D.8. Pro tips

Once you have the basics down, some simple tricks will help you build good models faster:

  • Work with a small random sample of your dataset to get the kinks out of your pipeline.
  • When you’re ready to deploy to production, train your model on all the data you have.
  • The first approach you should try is the one you know best. This goes for both the feature extractors and the model itself.
  • Use scatter plots and scatter matrices on low-dimensional features and targets to make sure you aren’t missing some obvious patterns.
  • Plot high-dimensional data as a raw image to discover shifting across features.[1]

    1

    Time series training sets will often be generated with a time shift or lag. Discovering this can help you on Kaggle competitions that hide the source of the data, like the Santander Value Prediction competition (www.kaggle.com/c/santander-value-prediction-challenge/discussion/61394).

  • Try PCA on high-dimensional data (LSA on NLP data) when you want to maximize the differences between pairs of vectors (separation).
  • Use nonlinear dimension reduction, like t-SNE, when you want to find matches between pairs of vectors or perform regression in the low-dimensional space.
  • Build an sklearn.Pipeline object to improve the maintainability and reusability of your models and feature extractors.
  • Automate the hyperparameter tuning so your model can learn about the data and you can spend your time learning about machine learning.
Hyperparameter tuning

Hyperparameters are all the values that determine the performance of your pipeline, including the model type and how it’s configured. This can be things like how many neurons and layers are in a neural network or the value of alpha in a sklearn.linear_model.Ridge regressor. Hyperparameters also include the values that govern any preprocessing steps, like the tokenizer type, any list of words that are ignored, the minimum and maximum document frequency for the TF-IDF vocabulary, whether or not to use a lemmatizer, the TF-IDF normalization approach, and so on.
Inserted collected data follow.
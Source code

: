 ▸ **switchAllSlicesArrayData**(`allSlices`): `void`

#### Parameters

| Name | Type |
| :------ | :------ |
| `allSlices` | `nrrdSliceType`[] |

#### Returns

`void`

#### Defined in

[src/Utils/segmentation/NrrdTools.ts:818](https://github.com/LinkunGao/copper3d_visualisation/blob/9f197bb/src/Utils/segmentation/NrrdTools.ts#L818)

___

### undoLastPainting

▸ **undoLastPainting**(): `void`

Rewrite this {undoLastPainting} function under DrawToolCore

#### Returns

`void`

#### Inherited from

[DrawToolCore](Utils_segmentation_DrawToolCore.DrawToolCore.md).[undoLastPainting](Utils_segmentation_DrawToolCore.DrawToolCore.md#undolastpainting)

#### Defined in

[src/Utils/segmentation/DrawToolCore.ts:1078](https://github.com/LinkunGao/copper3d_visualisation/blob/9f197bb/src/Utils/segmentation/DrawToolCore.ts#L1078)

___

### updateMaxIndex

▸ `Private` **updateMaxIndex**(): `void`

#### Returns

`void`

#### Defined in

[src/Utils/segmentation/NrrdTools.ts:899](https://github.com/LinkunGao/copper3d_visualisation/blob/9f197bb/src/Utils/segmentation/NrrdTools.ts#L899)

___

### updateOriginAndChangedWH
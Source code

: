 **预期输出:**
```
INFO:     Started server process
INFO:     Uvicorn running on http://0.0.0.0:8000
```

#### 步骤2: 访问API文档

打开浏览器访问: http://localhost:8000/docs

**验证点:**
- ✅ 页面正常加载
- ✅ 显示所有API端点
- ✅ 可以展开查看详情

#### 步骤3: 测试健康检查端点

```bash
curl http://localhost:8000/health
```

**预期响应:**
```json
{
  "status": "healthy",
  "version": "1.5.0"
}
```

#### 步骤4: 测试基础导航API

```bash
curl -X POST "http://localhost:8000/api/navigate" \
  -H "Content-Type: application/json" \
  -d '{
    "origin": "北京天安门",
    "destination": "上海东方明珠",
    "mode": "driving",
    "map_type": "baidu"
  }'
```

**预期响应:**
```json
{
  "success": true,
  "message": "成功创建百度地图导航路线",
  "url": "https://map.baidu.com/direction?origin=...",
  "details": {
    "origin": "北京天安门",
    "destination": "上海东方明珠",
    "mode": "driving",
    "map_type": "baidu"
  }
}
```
Hyperparameter tuning can be a slow process, because each experiment requires you to train and validate a new model. So it pays to reduce your dataset size to a minimum representative sample while you’re searching a broad range of hyperparameters. When your search gets close to the final model that you think is going to meet your needs, you can increase the dataset size to use as much of the data as you need.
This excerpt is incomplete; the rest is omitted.